Primary LanguageMATLAB

Persistence Learning

This code implements the kernel(s) for persistence diagrams proposed in the following two publications. Please use the provided BibTeX entries when citing our work.

@inproceedings{Reininghaus14a,
    author    = {R.~Reininghaus and U.~Bauer and S.~Huber and R.~Kwitt},
    title     = {A Stable Multi-scale Kernel for Topological Machine Learning},
    booktitle = {CVPR},
    year      = {2015}}
@inproceedings{Kwitt15a,
    author    = {R.~Kwitt and S.~Huber and M.~Niethammer and W.~Lin and U.~Bauer},
    title     = {Statistical Topological Data Analysis - A Kernel Perspective},
    booktitle = {NIPS},
    year      = {2015}}

Overview

Compilation

The core of the code is in diagram_distance.cpp and depends on DIPHA which is included as a submodule.

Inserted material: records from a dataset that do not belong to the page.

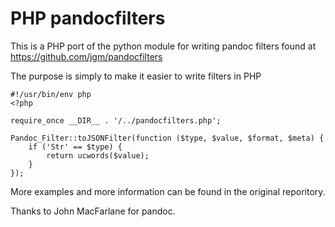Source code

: # PHP pandocfilters

This is a PHP port of the python module for writing pandoc filters found at
https://github.com/jgm/pandocfilters

The purpose is simply to make it easier to write filters in PHP

```{.php}
#!/usr/bin/env php
<?php

require_once __DIR__ . '/../pandocfilters.php';

Pandoc_Filter::toJSONFilter(function ($type, $value, $format, $meta) {
    if ('Str' == $type) {
        return ucwords($value);
    }
});

```

More examples and more information can be found in the original reporitory.

Thanks to John MacFarlane for pandoc.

After you have checked out the repository via

git clone https://github.com/rkwitt/persistence-learning.git

you can checkout the submodule(s) via

git submodule init
git submodule update --recursive

In case the submodules do not get checked-out properly (or nothing happens), execute the helper script

./git-submodule-sync.rb

Once this has finished, change into the code/diagram_distance directory and create a build directory, then use cmake or ccmake to configure the build process, e.g.,

cd code/dipha-pss
mkdir build
cd build
cmake ..
make

If you want to build diagram_distance without support for the Fast-Gauss-Transform, simply take the standard settings as they are. In case you do not have MPI support on your machine, you can install, e.g., OpenMPI. On MacOS (using homebrew) this can simply be done via

brew install open-mpi

Compiling support for the Fast-Gauss-Transform

To enable support for kernel computation via the (improved) Fast-Gauss-Transform we need the figtree library. This can be obtained from the original author Vlad I. Morariu from here or you use our fork (which contains a few small fixes to eliminate compiler warnings) which was checked-out during the git submodule update into code/external/figtree.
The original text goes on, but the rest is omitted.